第70話 賈郷(かごう)の交易拠点化
説明回になってしまいました
「此方がデキウス、大秦国の人です。去年の秋に大秦国の使節が都へ向かう際に賈郷へ立ち寄っています」
屋敷に入った淳于瓊は賈郷の内向きを担当する朱丹と外向きの交渉を担う李栄にデキウスを改めて紹介した。朱丹と李栄もデキウスのことは覚えていたようだ。まあ異相の男であるデキウスは一度見たらそうそう忘れたりはしないだろう。

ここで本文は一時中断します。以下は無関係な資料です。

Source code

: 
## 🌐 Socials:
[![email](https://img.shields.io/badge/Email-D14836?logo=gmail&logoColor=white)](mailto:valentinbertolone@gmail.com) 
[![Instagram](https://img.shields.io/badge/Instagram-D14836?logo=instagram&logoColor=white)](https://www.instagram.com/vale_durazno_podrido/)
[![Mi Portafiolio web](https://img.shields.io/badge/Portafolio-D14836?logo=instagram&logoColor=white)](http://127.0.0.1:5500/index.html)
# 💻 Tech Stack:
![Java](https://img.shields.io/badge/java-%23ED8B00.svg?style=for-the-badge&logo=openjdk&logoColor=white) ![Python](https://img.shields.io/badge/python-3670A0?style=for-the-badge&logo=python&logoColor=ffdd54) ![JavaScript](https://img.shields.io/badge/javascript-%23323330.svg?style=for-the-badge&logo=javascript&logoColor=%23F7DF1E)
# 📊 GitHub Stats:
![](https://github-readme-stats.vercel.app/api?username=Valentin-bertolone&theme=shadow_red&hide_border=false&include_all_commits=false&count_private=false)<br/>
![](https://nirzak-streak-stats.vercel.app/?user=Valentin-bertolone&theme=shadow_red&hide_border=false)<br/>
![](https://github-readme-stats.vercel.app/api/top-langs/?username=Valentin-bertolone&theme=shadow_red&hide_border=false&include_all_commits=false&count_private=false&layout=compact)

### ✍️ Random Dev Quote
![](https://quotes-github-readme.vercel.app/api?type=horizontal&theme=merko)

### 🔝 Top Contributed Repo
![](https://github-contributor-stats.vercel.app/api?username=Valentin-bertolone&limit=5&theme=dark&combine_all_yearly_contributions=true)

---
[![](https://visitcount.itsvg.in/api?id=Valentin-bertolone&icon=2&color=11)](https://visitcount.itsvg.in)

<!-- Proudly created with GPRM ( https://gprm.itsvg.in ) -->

「そして此方が笮融、揚州は丹陽郡の人です。これから笮融さんとともにデキウスの南方交易を手伝うことになりました。あとここには居ませんが交州交趾郡の太守である士燮さまにも協力していただけることになっています」
「南方交易、ですか?」
李栄と朱丹は突然の話に戸惑い顔を見合わせた。彼らが仕える賈彪は太学で名をあげた名士である。数多くの商人を抱えて利益を上げている地方豪族というわけではなく、どちらかというと清貧を売りにしてきただけに遠い話題に聞こえるのだろう。

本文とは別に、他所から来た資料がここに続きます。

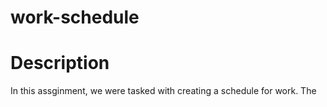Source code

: # work-schedule

# Description
 In this assginment, we were tasked with creating a schedule for work. The 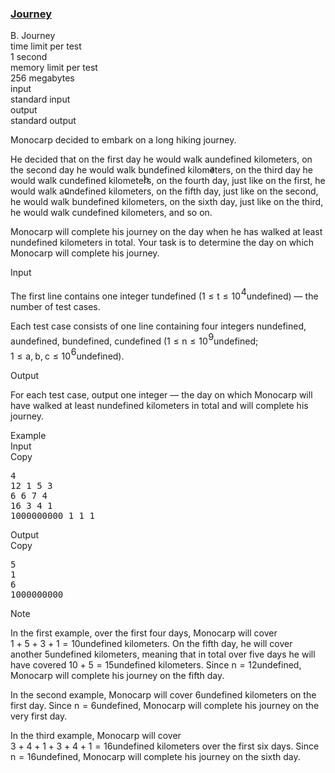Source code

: <h3><a href="https://codeforces.com/contest/2051/problem/B" target="_blank" rel="noopener noreferrer">Journey</a></h3>
<div class="header"><div class="title">B. Journey</div><div class="time-limit"><div class="property-title">time limit per test</div>1 second</div><div class="memory-limit"><div class="property-title">memory limit per test</div>256 megabytes</div><div class="input-file input-standard"><div class="property-title">input</div>standard input</div><div class="output-file output-standard"><div class="property-title">output</div>standard output</div></div><div><p>Monocarp decided to embark on a long hiking journey.</p><p>He decided that on the first day he would walk <span class="MathJax_Preview" style="color: inherit;"><span class="MJXp-math" id="MJXp-Span-1"><span class="MJXp-mi MJXp-italic" id="MJXp-Span-2">a</span></span></span><span class="MathJax MathJax_Processed" id="MathJax-Element-1-Frame" tabindex="0" style=""><nobr><span class="math" id="MathJax-Span-1"><span style="display: inline-block; position: relative; width: 0em; height: 0px; font-size: 122%;"><span style="position: absolute;"><span class="mrow" id="MathJax-Span-2"><span class="mi" id="MathJax-Span-3" style="font-family: MathJax_Math-italic;">a</span></span></span></span></span></nobr></span>undefined kilometers, on the second day he would walk <span class="MathJax_Preview" style="color: inherit;"><span class="MJXp-math" id="MJXp-Span-3"><span class="MJXp-mi MJXp-italic" id="MJXp-Span-4">b</span></span></span><span class="MathJax MathJax_Processed" id="MathJax-Element-2-Frame" tabindex="0" style=""><nobr><span class="math" id="MathJax-Span-4"><span style="display: inline-block; position: relative; width: 0em; height: 0px; font-size: 122%;"><span style="position: absolute;"><span class="mrow" id="MathJax-Span-5"><span class="mi" id="MathJax-Span-6" style="font-family: MathJax_Math-italic;">b</span></span></span></span></span></nobr></span>undefined kilometers, on the third day he would walk <span class="MathJax_Preview" style="color: inherit;"><span class="MJXp-math" id="MJXp-Span-5"><span class="MJXp-mi MJXp-italic" id="MJXp-Span-6">c</span></span></span><span class="MathJax MathJax_Processed" id="MathJax-Element-3-Frame" tabindex="0" style=""><nobr><span class="math" id="MathJax-Span-7"><span style="display: inline-block; position: relative; width: 0em; height: 0px; font-size: 122%;"><span style="position: absolute;"><span class="mrow" id="MathJax-Span-8"><span class="mi" id="MathJax-Span-9" style="font-family: MathJax_Math-italic;">c</span></span></span></span></span></nobr></span>undefined kilometers, on the fourth day, just like on the first, he would walk <span class="MathJax_Preview" style="color: inherit;"><span class="MJXp-math" id="MJXp-Span-7"><span class="MJXp-mi MJXp-italic" id="MJXp-Span-8">a</span></span></span><span class="MathJax MathJax_Processing" id="MathJax-Element-4-Frame" tabindex="0"></span>undefined kilometers, on the fifth day, just like on the second, he would walk <span class="MathJax_Preview" style="color: inherit;"><span class="MJXp-math" id="MJXp-Span-9"><span class="MJXp-mi MJXp-italic" id="MJXp-Span-10">b</span></span></span><span class="MathJax MathJax_Processing" id="MathJax-Element-5-Frame" tabindex="0"></span>undefined kilometers, on the sixth day, just like on the third, he would walk <span class="MathJax_Preview" style="color: inherit;"><span class="MJXp-math" id="MJXp-Span-11"><span class="MJXp-mi MJXp-italic" id="MJXp-Span-12">c</span></span></span><span class="MathJax MathJax_Processing" id="MathJax-Element-6-Frame" tabindex="0"></span>undefined kilometers, and so on.</p><p>Monocarp will complete his journey on the day when he has walked at least <span class="MathJax_Preview" style="color: inherit;"><span class="MJXp-math" id="MJXp-Span-13"><span class="MJXp-mi MJXp-italic" id="MJXp-Span-14">n</span></span></span><span class="MathJax MathJax_Processing" id="MathJax-Element-7-Frame" tabindex="0"></span>undefined kilometers in total. Your task is to determine the day on which Monocarp will complete his journey.</p></div><div class="input-specification"><div class="section-title">Input</div><p>The first line contains one integer <span class="MathJax_Preview" style="color: inherit;"><span class="MJXp-math" id="MJXp-Span-15"><span class="MJXp-mi MJXp-italic" id="MJXp-Span-16">t</span></span></span><span class="MathJax MathJax_Processing" id="MathJax-Element-8-Frame" tabindex="0"></span>undefined (<span class="MathJax_Preview" style="color: inherit;"><span class="MJXp-math" id="MJXp-Span-17"><span class="MJXp-mn" id="MJXp-Span-18">1</span><span class="MJXp-mo" id="MJXp-Span-19" style="margin-left: 0.333em; margin-right: 0.333em;">≤</span><span class="MJXp-mi MJXp-italic" id="MJXp-Span-20">t</span><span class="MJXp-mo" id="MJXp-Span-21" style="margin-left: 0.333em; margin-right: 0.333em;">≤</span><span class="MJXp-msubsup" id="MJXp-Span-22"><span class="MJXp-mn" id="MJXp-Span-23" style="margin-right: 0.05em;">10</span><span class="MJXp-mn MJXp-script" id="MJXp-Span-24" style="vertical-align: 0.5em;">4</span></span></span></span><span class="MathJax MathJax_Processing" id="MathJax-Element-9-Frame" tabindex="0"></span>undefined) — the number of test cases.</p><p>Each test case consists of one line containing four integers <span class="MathJax_Preview" style="color: inherit;"><span class="MJXp-math" id="MJXp-Span-25"><span class="MJXp-mi MJXp-italic" id="MJXp-Span-26">n</span></span></span><span class="MathJax MathJax_Processing" id="MathJax-Element-10-Frame" tabindex="0"></span>undefined, <span class="MathJax_Preview" style="color: inherit;"><span class="MJXp-math" id="MJXp-Span-27"><span class="MJXp-mi MJXp-italic" id="MJXp-Span-28">a</span></span></span><span class="MathJax MathJax_Processing" id="MathJax-Element-11-Frame" tabindex="0"></span>undefined, <span class="MathJax_Preview" style="color: inherit;"><span class="MJXp-math" id="MJXp-Span-29"><span class="MJXp-mi MJXp-italic" id="MJXp-Span-30">b</span></span></span><span class="MathJax MathJax_Processing" id="MathJax-Element-12-Frame" tabindex="0"></span>undefined, <span class="MathJax_Preview" style="color: inherit;"><span class="MJXp-math" id="MJXp-Span-31"><span class="MJXp-mi MJXp-italic" id="MJXp-Span-32">c</span></span></span><span class="MathJax MathJax_Processing" id="MathJax-Element-13-Frame" tabindex="0"></span>undefined (<span class="MathJax_Preview" style="color: inherit;"><span class="MJXp-math" id="MJXp-Span-33"><span class="MJXp-mn" id="MJXp-Span-34">1</span><span class="MJXp-mo" id="MJXp-Span-35" style="margin-left: 0.333em; margin-right: 0.333em;">≤</span><span class="MJXp-mi MJXp-italic" id="MJXp-Span-36">n</span><span class="MJXp-mo" id="MJXp-Span-37" style="margin-left: 0.333em; margin-right: 0.333em;">≤</span><span class="MJXp-msubsup" id="MJXp-Span-38"><span class="MJXp-mn" id="MJXp-Span-39" style="margin-right: 0.05em;">10</span><span class="MJXp-mn MJXp-script" id="MJXp-Span-40" style="vertical-align: 0.5em;">9</span></span></span></span><span class="MathJax MathJax_Processing" id="MathJax-Element-14-Frame" tabindex="0"></span>undefined; <span class="MathJax_Preview" style="color: inherit;"><span class="MJXp-math" id="MJXp-Span-41"><span class="MJXp-mn" id="MJXp-Span-42">1</span><span class="MJXp-mo" id="MJXp-Span-43" style="margin-left: 0.333em; margin-right: 0.333em;">≤</span><span class="MJXp-mi MJXp-italic" id="MJXp-Span-44">a</span><span class="MJXp-mo" id="MJXp-Span-45" style="margin-left: 0em; margin-right: 0.222em;">,</span><span class="MJXp-mi MJXp-italic" id="MJXp-Span-46">b</span><span class="MJXp-mo" id="MJXp-Span-47" style="margin-left: 0em; margin-right: 0.222em;">,</span><span class="MJXp-mi MJXp-italic" id="MJXp-Span-48">c</span><span class="MJXp-mo" id="MJXp-Span-49" style="margin-left: 0.333em; margin-right: 0.333em;">≤</span><span class="MJXp-msubsup" id="MJXp-Span-50"><span class="MJXp-mn" id="MJXp-Span-51" style="margin-right: 0.05em;">10</span><span class="MJXp-mn MJXp-script" id="MJXp-Span-52" style="vertical-align: 0.5em;">6</span></span></span></span><span class="MathJax MathJax_Processing" id="MathJax-Element-15-Frame" tabindex="0"></span>undefined).</p></div><div class="output-specification"><div class="section-title">Output</div><p>For each test case, output one integer — the day on which Monocarp will have walked at least <span class="MathJax_Preview" style="color: inherit;"><span class="MJXp-math" id="MJXp-Span-53"><span class="MJXp-mi MJXp-italic" id="MJXp-Span-54">n</span></span></span><span class="MathJax MathJax_Processing" id="MathJax-Element-16-Frame" tabindex="0"></span>undefined kilometers in total and will complete his journey.</p></div><div class="sample-tests"><div class="section-title">Example</div><div class="sample-test"><div class="input"><div class="title">Input<div title="Copy" data-clipboard-target="#id004327436251920782" id="id002594085776819467" class="input-output-copier">Copy</div></div><pre id="id004327436251920782"><div class="test-example-line test-example-line-even test-example-line-0">4</div><div class="test-example-line test-example-line-odd test-example-line-1">12 1 5 3</div><div class="test-example-line test-example-line-even test-example-line-2">6 6 7 4</div><div class="test-example-line test-example-line-odd test-example-line-3">16 3 4 1</div><div class="test-example-line test-example-line-even test-example-line-4">1000000000 1 1 1</div></pre></div><div class="output"><div class="title">Output<div title="Copy" data-clipboard-target="#id001886974707863125" id="id0018976011997941178" class="input-output-copier">Copy</div></div><pre id="id001886974707863125">5
1
6
1000000000
</pre></div></div></div><div class="note"><div class="section-title">Note</div><p>In the first example, over the first four days, Monocarp will cover <span class="MathJax_Preview" style="color: inherit;"><span class="MJXp-math" id="MJXp-Span-55"><span class="MJXp-mn" id="MJXp-Span-56">1</span><span class="MJXp-mo" id="MJXp-Span-57" style="margin-left: 0.267em; margin-right: 0.267em;">+</span><span class="MJXp-mn" id="MJXp-Span-58">5</span><span class="MJXp-mo" id="MJXp-Span-59" style="margin-left: 0.267em; margin-right: 0.267em;">+</span><span class="MJXp-mn" id="MJXp-Span-60">3</span><span class="MJXp-mo" id="MJXp-Span-61" style="margin-left: 0.267em; margin-right: 0.267em;">+</span><span class="MJXp-mn" id="MJXp-Span-62">1</span><span class="MJXp-mo" id="MJXp-Span-63" style="margin-left: 0.333em; margin-right: 0.333em;">=</span><span class="MJXp-mn" id="MJXp-Span-64">10</span></span></span><span class="MathJax MathJax_Processing" id="MathJax-Element-17-Frame" tabindex="0"></span>undefined kilometers. On the fifth day, he will cover another <span class="MathJax_Preview" style="color: inherit;"><span class="MJXp-math" id="MJXp-Span-65"><span class="MJXp-mn" id="MJXp-Span-66">5</span></span></span><span class="MathJax MathJax_Processing" id="MathJax-Element-18-Frame" tabindex="0"></span>undefined kilometers, meaning that in total over five days he will have covered <span class="MathJax_Preview" style="color: inherit;"><span class="MJXp-math" id="MJXp-Span-67"><span class="MJXp-mn" id="MJXp-Span-68">10</span><span class="MJXp-mo" id="MJXp-Span-69" style="margin-left: 0.267em; margin-right: 0.267em;">+</span><span class="MJXp-mn" id="MJXp-Span-70">5</span><span class="MJXp-mo" id="MJXp-Span-71" style="margin-left: 0.333em; margin-right: 0.333em;">=</span><span class="MJXp-mn" id="MJXp-Span-72">15</span></span></span><span class="MathJax MathJax_Processing" id="MathJax-Element-19-Frame" tabindex="0"></span>undefined kilometers. Since <span class="MathJax_Preview" style="color: inherit;"><span class="MJXp-math" id="MJXp-Span-73"><span class="MJXp-mi MJXp-italic" id="MJXp-Span-74">n</span><span class="MJXp-mo" id="MJXp-Span-75" style="margin-left: 0.333em; margin-right: 0.333em;">=</span><span class="MJXp-mn" id="MJXp-Span-76">12</span></span></span><span class="MathJax MathJax_Processing" id="MathJax-Element-20-Frame" tabindex="0"></span>undefined, Monocarp will complete his journey on the fifth day.</p><p>In the second example, Monocarp will cover <span class="MathJax_Preview" style="color: inherit;"><span class="MJXp-math" id="MJXp-Span-77"><span class="MJXp-mn" id="MJXp-Span-78">6</span></span></span><span class="MathJax MathJax_Processing" id="MathJax-Element-21-Frame" tabindex="0"></span>undefined kilometers on the first day. Since <span class="MathJax_Preview" style="color: inherit;"><span class="MJXp-math" id="MJXp-Span-79"><span class="MJXp-mi MJXp-italic" id="MJXp-Span-80">n</span><span class="MJXp-mo" id="MJXp-Span-81" style="margin-left: 0.333em; margin-right: 0.333em;">=</span><span class="MJXp-mn" id="MJXp-Span-82">6</span></span></span><span class="MathJax MathJax_Processing" id="MathJax-Element-22-Frame" tabindex="0"></span>undefined, Monocarp will complete his journey on the very first day.</p><p>In the third example, Monocarp will cover <span class="MathJax_Preview" style="color: inherit;"><span class="MJXp-math" id="MJXp-Span-83"><span class="MJXp-mn" id="MJXp-Span-84">3</span><span class="MJXp-mo" id="MJXp-Span-85" style="margin-left: 0.267em; margin-right: 0.267em;">+</span><span class="MJXp-mn" id="MJXp-Span-86">4</span><span class="MJXp-mo" id="MJXp-Span-87" style="margin-left: 0.267em; margin-right: 0.267em;">+</span><span class="MJXp-mn" id="MJXp-Span-88">1</span><span class="MJXp-mo" id="MJXp-Span-89" style="margin-left: 0.267em; margin-right: 0.267em;">+</span><span class="MJXp-mn" id="MJXp-Span-90">3</span><span class="MJXp-mo" id="MJXp-Span-91" style="margin-left: 0.267em; margin-right: 0.267em;">+</span><span class="MJXp-mn" id="MJXp-Span-92">4</span><span class="MJXp-mo" id="MJXp-Span-93" style="margin-left: 0.267em; margin-right: 0.267em;">+</span><span class="MJXp-mn" id="MJXp-Span-94">1</span><span class="MJXp-mo" id="MJXp-Span-95" style="margin-left: 0.333em; margin-right: 0.333em;">=</span><span class="MJXp-mn" id="MJXp-Span-96">16</span></span></span><span class="MathJax MathJax_Processing" id="MathJax-Element-23-Frame" tabindex="0"></span>undefined kilometers over the first six days. Since <span class="MathJax_Preview" style="color: inherit;"><span class="MJXp-math" id="MJXp-Span-97"><span class="MJXp-mi MJXp-italic" id="MJXp-Span-98">n</span><span class="MJXp-mo" id="MJXp-Span-99" style="margin-left: 0.333em; margin-right: 0.333em;">=</span><span class="MJXp-mn" id="MJXp-Span-100">16</span></span></span><span class="MathJax MathJax_Processing" id="MathJax-Element-24-Frame" tabindex="0"></span>undefined, Monocarp will complete his journey on the sixth day.</p></div>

「このデキウスは遥か西方の大秦国と印度、林邑から漢へと至る南方廻りの交易を計画しています。漢の文物を南方や西方に輸出し、逆に西方や南方の物産を漢に輸入するのです。そしてこの賈郷は豫州において陸路と水運の積み替えをおこなう拠点にと考えています。李さんと朱さんにも協力をお願いします」
「わ、我々が、商売に手を出すのですか?奇妙さま、大丈夫なのでしょうか」
李栄が(りえい)が動揺をみせる。抑商政策を採用してきた漢の時代における儒教は貴穀賤金が基本である。商人には税制や身分などでさまざまな制限が加えられており、それゆえ豪族たちは表には立たず裏で商人を抱えて関銭(通行料)や上納品などで利益をあげるのが一般的だ。
「デキウスは大秦国人ですからそもそも身分とか関係ないですし、賈郷でも賈子たちの中から何人か目端が利くものを選べば没問題でしょう。なにせ実用的な読み書き暗算が出来てなおかつ信用を置くことの出来る人材がこの郷には百人もいるのですからね。彼らを利用しない手は無い」
そもそもこれから次々と成人していく彼らの仕事をいったいどうするかというのは郷にとって重大な問題である。いかに古代において農業が基本であるとはいえ彼ら全てに農地を分け与えられるほど余裕がある訳ではないのだ。
これまで郷の誉れである賈彪が命を救い、引き取ってきた賈子たちを郷民たちは協力して育ててきた。それでもやはり自分たちの血を引いてない賈子たちに農地を分け与えることまでは同意が得られないだろう。断絶した家の土地や非常に痩せた土地ぐらいしか与えることは困難であり、それ以外には新規に土地を開墾するしかなく賈子たち全員を農民とすることは非現実的といわざるを得ない。彼らの為になにか仕事を探す必要があるのである。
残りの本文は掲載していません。